When i`m drilling deep holes...depending on the size of material...start with a fresh bit...take shallow steps and if you can spin the work piece 180 degrees between shallow drillings...this will help offset a slightly out of plumb set-up. Rick


----------



## Handyman (Jan 2, 2008)

you can put a straight drill bit in the chuck and lower the table on your drill press a little, and using a tri-square check your settings. I have see folks use a level to set the table. Bad idea. Always set table to the chuck with a straight bit in it. If all this is good, your hole should come out right. One more thing, everything has to be tight in order to get a good reading.


----------



## boondocker (May 31, 2008)

Handyman said:


> you can put a straight drill bit in the chuck and lower the table on your drill press a little, and using a tri-square check your settings. I have see folks use a level to set the table. Bad idea. Always set table to the chuck with a straight bit in it. If all this is good, your hole should come out right. One more thing, everything has to be tight in order to get a good reading.
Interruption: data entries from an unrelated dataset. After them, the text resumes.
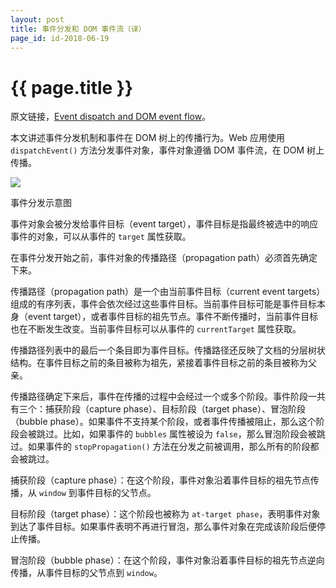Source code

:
 ```yaml
---
layout: post
title: 事件分发和 DOM 事件流（译）
page_id: id-2018-06-19
---
```


# {{ page.title }}

原文链接，<a href="https://www.w3.org/TR/uievents/#event-flow" target="_blank">Event dispatch and DOM event flow</a>。

本文讲述事件分发机制和事件在 DOM 树上的传播行为。Web 应用使用 `dispatchEvent()` 方法分发事件对象，事件对象遵循 DOM 事件流，在 DOM 树上传播。

<!-- <p class="post-image"><img src="/resources/figures/2018-06-19-eventflow.svg" alt="eventflow" width="90%"></p> -->

![](/images/2018-06-19-eventflow.svg)

<p class="post-image-title">事件分发示意图</p>

事件对象会被分发给事件目标（event target），事件目标是指最终被选中的响应事件的对象，可以从事件的 `target` 属性获取。

在事件分发开始之前，事件对象的传播路径（propagation path）必须首先确定下来。

传播路径（propagation path）是一个由当前事件目标（current event targets）组成的有序列表，事件会依次经过这些事件目标。当前事件目标可能是事件目标本身（event target），或者事件目标的祖先节点。事件不断传播时，当前事件目标也在不断发生改变。当前事件目标可以从事件的 `currentTarget` 属性获取。

传播路径列表中的最后一个条目即为事件目标。传播路径还反映了文档的分层树状结构。在事件目标之前的条目被称为祖先，紧接着事件目标之前的条目被称为父亲。

传播路径确定下来后，事件在传播的过程中会经过一个或多个阶段。事件阶段一共有三个：捕获阶段（capture phase）、目标阶段（target phase）、冒泡阶段（bubble phase）。如果事件不支持某个阶段，或者事件传播被阻止，那么这个阶段会被跳过。比如，如果事件的 `bubbles` 属性被设为 `false`，那么冒泡阶段会被跳过。如果事件的 `stopPropagation()` 方法在分发之前被调用，那么所有的阶段都会被跳过。

捕获阶段（capture phase）：在这个阶段，事件对象沿着事件目标的祖先节点传播，从 `window` 到事件目标的父节点。

目标阶段（target phase）：这个阶段也被称为 `at-target phase`，表明事件对象到达了事件目标。如果事件表明不再进行冒泡，那么事件对象在完成该阶段后便停止传播。

冒泡阶段（bubble phase）：在这个阶段，事件对象沿着事件目标的祖先节点逆向传播，从事件目标的父节点到 `window`。
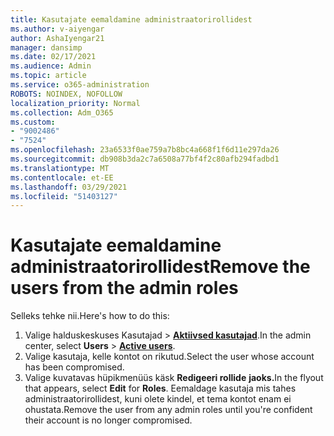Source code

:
 ```yaml
---
title: Kasutajate eemaldamine administraatorirollidest
ms.author: v-aiyengar
author: AshaIyengar21
manager: dansimp
ms.date: 02/17/2021
ms.audience: Admin
ms.topic: article
ms.service: o365-administration
ROBOTS: NOINDEX, NOFOLLOW
localization_priority: Normal
ms.collection: Adm_O365
ms.custom:
- "9002486"
- "7524"
ms.openlocfilehash: 23a6533f0ae759a7b8bc4a668f1f6d11e297da26
ms.sourcegitcommit: db908b3da2c7a6508a77bf4f2c80afb294fadbd1
ms.translationtype: MT
ms.contentlocale: et-EE
ms.lasthandoff: 03/29/2021
ms.locfileid: "51403127"
---
```

# <a name="remove-the-users-from-the-admin-roles"></a><span data-ttu-id="869b8-102">Kasutajate eemaldamine administraatorirollidest</span><span class="sxs-lookup"><span data-stu-id="869b8-102">Remove the users from the admin roles</span></span>

<span data-ttu-id="869b8-103">Selleks tehke nii.</span><span class="sxs-lookup"><span data-stu-id="869b8-103">Here's how to do this:</span></span>

1. <span data-ttu-id="869b8-104">Valige halduskeskuses Kasutajad  >  [**Aktiivsed kasutajad**](https://go.microsoft.com/fwlink/p/?linkid=834822).</span><span class="sxs-lookup"><span data-stu-id="869b8-104">In the admin center, select **Users** > [**Active users**](https://go.microsoft.com/fwlink/p/?linkid=834822).</span></span>
1. <span data-ttu-id="869b8-105">Valige kasutaja, kelle kontot on rikutud.</span><span class="sxs-lookup"><span data-stu-id="869b8-105">Select the user whose account has been compromised.</span></span>
1. <span data-ttu-id="869b8-106">Valige kuvatavas hüpikmenüüs käsk **Redigeeri rollide** **jaoks.**</span><span class="sxs-lookup"><span data-stu-id="869b8-106">In the flyout that appears, select **Edit** for **Roles**.</span></span> <span data-ttu-id="869b8-107">Eemaldage kasutaja mis tahes administraatorirollidest, kuni olete kindel, et tema kontot enam ei ohustata.</span><span class="sxs-lookup"><span data-stu-id="869b8-107">Remove the user from any admin roles until you're confident their account is no longer compromised.</span></span>

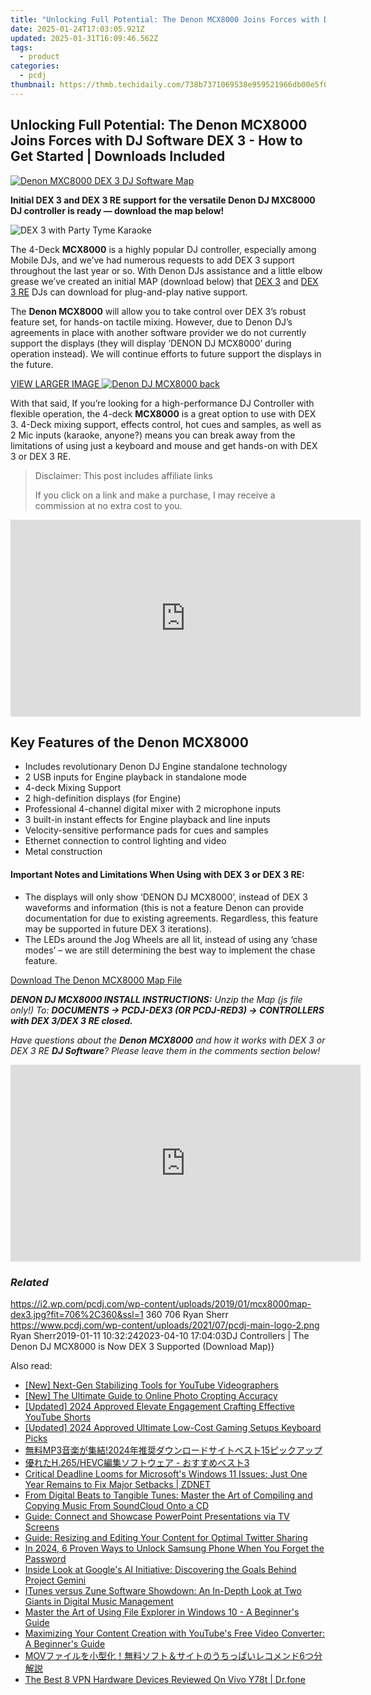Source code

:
 ```yaml
---
title: "Unlocking Full Potential: The Denon MCX8000 Joins Forces with DJ Software DEX 3 - How to Get Started | Downloads Included"
date: 2025-01-24T17:03:05.921Z
updated: 2025-01-31T16:09:46.562Z
tags:
  - product
categories:
  - pcdj
thumbnail: https://thmb.techidaily.com/738b7371069538e959521966db00e5f006e9b11d983f215b33d6c4263c894748.png
---
```


## Unlocking Full Potential: The Denon MCX8000 Joins Forces with DJ Software DEX 3 - How to Get Started | Downloads Included

[![Denon MXC8000 DEX 3 DJ Software Map](https://i2.wp.com/pcdj.com/wp-content/uploads/2019/01/mcx8000map-dex3.jpg?resize=706%2C321&ssl=1)](https://i2.wp.com/pcdj.com/wp-content/uploads/2019/01/mcx8000map-dex3.jpg?fit=706%2C360&ssl=1 "Denon MXC8000 DEX 3 DJ Software Map")

**Initial DEX 3 and DEX 3 RE support for the versatile Denon DJ MXC8000 DJ controller is ready — download the map below!**

![DEX 3 with Party Tyme Karaoke](https://i0.wp.com/pcdj.com/wp-content/uploads/2018/10/IMG_4893.jpg?fit=300%2C286&ssl=1 "DEX 3 With Party Tyme")

The 4-Deck **MCX8000** is a highly popular DJ controller, especially among Mobile DJs, and we’ve had numerous requests to add DEX 3 support throughout the last year or so. With Denon DJs assistance and a little elbow grease we’ve created an initial MAP (download below) that [DEX 3](https://tools.techidaily.com/pcdj/products/) and [DEX 3 RE](https://tools.techidaily.com/pcdj/products/) DJs can download for plug-and-play native support.

The **Denon MCX8000** will allow you to take control over DEX 3’s robust feature set, for hands-on tactile mixing. However, due to Denon DJ’s agreements in place with another software provider we do not currently support the displays (they will display ‘DENON DJ MCX8000’ during operation instead). We will continue efforts to future support the displays in the future.

[VIEW LARGER IMAGE ![](https://i1.wp.com/pcdj.com/wp-content/uploads/2019/01/denon-dj-mcx8000-back-1024x157.jpg?fit=300%2C46&ssl=1 "Denon DJ MCX8000 back")](https://i1.wp.com/pcdj.com/wp-content/uploads/2019/01/denon-dj-mcx8000-back-1024x157.jpg?fit=1024%2C157&ssl=1)

With that said, If you’re looking for a high-performance DJ Controller with flexible operation, the 4-deck **MCX8000** is a great option to use with DEX 3\. 4-Deck mixing support, effects control, hot cues and samples, as well as 2 Mic inputs (karaoke, anyone?) means you can break away from the limitations of using just a keyboard and mouse and get hands-on with DEX 3 or DEX 3 RE.

>  Disclaimer: This post includes affiliate links
>
>  If you click on a link and make a purchase, I may receive a commission at no extra cost to you.
>

<!-- affiliate ads begin -->
<iframe width="560" height="315" src="https://www.youtube.com/embed/OFDHJnZLwTA?si=WThcb2h76AnZDzcQ" title="YouTube video player" frameborder="0" allow="accelerometer; autoplay; clipboard-write; encrypted-media; gyroscope; picture-in-picture; web-share" referrerpolicy="strict-origin-when-cross-origin" allowfullscreen></iframe>
<!-- affiliate ads end -->

## Key Features of the Denon MCX8000

* Includes revolutionary Denon DJ Engine standalone technology
* 2 USB inputs for Engine playback in standalone mode
* 4-deck Mixing Support
* 2 high-definition displays (for Engine)
* Professional 4-channel digital mixer with 2 microphone inputs
* 3 built-in instant effects for Engine playback and line inputs
* Velocity-sensitive performance pads for cues and samples
* Ethernet connection to control lighting and video
* Metal construction

#### Important Notes and Limitations When Using with DEX 3 or DEX 3 RE:

* The displays will only show ‘DENON DJ MCX8000’, instead of DEX 3 waveforms and information (this is not a feature Denon can provide documentation for due to existing agreements. Regardless, this feature may be supported in future DEX 3 iterations).
* The LEDs around the Jog Wheels are all lit, instead of using any ‘chase modes’ – we are still determining the best way to implement the chase feature.

[Download The Denon MCX8000 Map File](https://tools.techidaily.com/pcdj/products/)

_**DENON DJ MCX8000 INSTALL INSTRUCTIONS:** Unzip the Map (js file only!) To: **DOCUMENTS -> PCDJ-DEX3 (OR PCDJ-RED3) -> CONTROLLERS with DEX 3/DEX 3 RE closed.**_ 

_Have questions about the **Denon MCX8000** and how it works with DEX 3 or DEX 3 RE **DJ Software**? Please leave them in the comments section below!_

<!-- affiliate ads begin -->
<iframe width="560" height="315" src="https://www.youtube.com/embed/8dH3yHH9IX8?si=geiW5KbIljSFT9pz" title="YouTube video player" frameborder="0" allow="accelerometer; autoplay; clipboard-write; encrypted-media; gyroscope; picture-in-picture; web-share" referrerpolicy="strict-origin-when-cross-origin" allowfullscreen></iframe>
<!-- affiliate ads end -->

### _Related_

https://i2.wp.com/pcdj.com/wp-content/uploads/2019/01/mcx8000map-dex3.jpg?fit=706%2C360&ssl=1 360 706 Ryan Sherr https://www.pcdj.com/wp-content/uploads/2021/07/pcdj-main-logo-2.png Ryan Sherr2019-01-11 10:32:242023-04-10 17:04:03DJ Controllers | The Denon DJ MCX8000 is Now DEX 3 Supported (Download Map)}

<ins class="adsbygoogle"
     style="display:block"
     data-ad-format="autorelaxed"
     data-ad-client="ca-pub-7571918770474297"
     data-ad-slot="1223367746"></ins>

<ins class="adsbygoogle"
     style="display:block"
     data-ad-client="ca-pub-7571918770474297"
     data-ad-slot="8358498916"
     data-ad-format="auto"
     data-full-width-responsive="true"></ins>

<span class="atpl-alsoreadstyle">Also read:</span>
<div><ul>
<li><a href="https://fox-access.techidaily.com/new-next-gen-stabilizing-tools-for-youtube-videographers/"><u>[New] Next-Gen Stabilizing Tools for YouTube Videographers</u></a></li>
<li><a href="https://fox-boxes.techidaily.com/new-the-ultimate-guide-to-online-photo-cropting-accuracy/"><u>[New] The Ultimate Guide to Online Photo Cropting Accuracy</u></a></li>
<li><a href="https://youtube-docs.techidaily.com/ed-2024-approved-elevate-engagement-crafting-effective-youtube-shorts/"><u>[Updated] 2024 Approved Elevate Engagement Crafting Effective YouTube Shorts</u></a></li>
<li><a href="https://screen-recording.techidaily.com/updated-2024-approved-ultimate-low-cost-gaming-setups-keyboard-picks/"><u>[Updated] 2024 Approved Ultimate Low-Cost Gaming Setups Keyboard Picks</u></a></li>
<li><a href="https://discover-bits.techidaily.com/mp3202415/"><u>無料MP3音楽が集結!2024年推奨ダウンロードサイトベスト15ピックアップ</u></a></li>
<li><a href="https://discover-bits.techidaily.com/h265hevc-3/"><u>優れたH.265/HEVC編集ソフトウェア - おすすめベスト3</u></a></li>
<li><a href="https://win-docs.techidaily.com/critical-deadline-looms-for-microsofts-windows-11-issues-just-one-year-remains-to-fix-major-setbacks-zdnet/"><u>Critical Deadline Looms for Microsoft's Windows 11 Issues: Just One Year Remains to Fix Major Setbacks | ZDNET</u></a></li>
<li><a href="https://discover-bits.techidaily.com/from-digital-beats-to-tangible-tunes-master-the-art-of-compiling-and-copying-music-from-soundcloud-onto-a-cd/"><u>From Digital Beats to Tangible Tunes: Master the Art of Compiling and Copying Music From SoundCloud Onto a CD</u></a></li>
<li><a href="https://discover-bits.techidaily.com/guide-connect-and-showcase-powerpoint-presentations-via-tv-screens/"><u>Guide: Connect and Showcase PowerPoint Presentations via TV Screens</u></a></li>
<li><a href="https://discover-bits.techidaily.com/guide-resizing-and-editing-your-content-for-optimal-twitter-sharing/"><u>Guide: Resizing and Editing Your Content for Optimal Twitter Sharing</u></a></li>
<li><a href="https://android-unlock.techidaily.com/in-2024-6-proven-ways-to-unlock-samsung-phone-when-you-forget-the-password-by-drfone-android/"><u>In 2024, 6 Proven Ways to Unlock Samsung Phone When You Forget the Password</u></a></li>
<li><a href="https://tech-revival.techidaily.com/inside-look-at-googles-ai-initiative-discovering-the-goals-behind-project-gemini/"><u>Inside Look at Google's AI Initiative: Discovering the Goals Behind Project Gemini</u></a></li>
<li><a href="https://discover-bits.techidaily.com/itunes-versus-zune-software-showdown-an-in-depth-look-at-two-giants-in-digital-music-management/"><u>ITunes versus Zune Software Showdown: An In-Depth Look at Two Giants in Digital Music Management</u></a></li>
<li><a href="https://win-howtos.techidaily.com/master-the-art-of-using-file-explorer-in-windows-10-a-beginners-guide/"><u>Master the Art of Using File Explorer in Windows 10 - A Beginner's Guide</u></a></li>
<li><a href="https://discover-bits.techidaily.com/maximizing-your-content-creation-with-youtubes-free-video-converter-a-beginners-guide/"><u>Maximizing Your Content Creation with YouTube's Free Video Converter: A Beginner's Guide</u></a></li>
<li><a href="https://discover-bits.techidaily.com/mov6/"><u>MOVファイルを小型化！無料ソフト＆サイトのうちっぱいレコメンド6つ分解説</u></a></li>
<li><a href="https://fake-location.techidaily.com/the-best-8-vpn-hardware-devices-reviewed-on-vivo-y78t-drfone-by-drfone-virtual-android/"><u>The Best 8 VPN Hardware Devices Reviewed On Vivo Y78t | Dr.fone</u></a></li>
</ul></div>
I have a 12" piece of drill rod used for this task. I've found that a bit just isn't long enough to get a really good 90 degree measurement.


----------



## BHOFM (Oct 14, 2008)

This thread got me thinking so I checked my drill
press. First I got a straight bit, and ran it up and
down against the the side of the stock I was going
to drill, 2" wide 1" oak. Then I turned the stock
90` and rechecked it. It was going straight up
and down the side of the stock.

I drilled a 7/8 hole with a spade bit, a good one
BTW. 

It was off about a 32nd. I turned the stock 180`
in the fixture and drilled another hole. It was off
the same amount in the same direction in relation
to the stock, not the fixture. 

It was off in the direction of the grain. 

I got another piece of stock with a straighter
grain pattern and drilled another hole, this time
it was perfect.

I also tried it with a piece of ceder with angled
grain and it was off in the direction of the grain.
With a straighter grain piece it was dead on.

I think the bit is following the grain!


----------



## boondocker (May 31, 2008)

Mark both sides of the work piece. Drill half way through from one side, then flip the workpiece and drill through on the opposit side. The hole will aligh as the drill bit evens out teh hole in the middle.


----------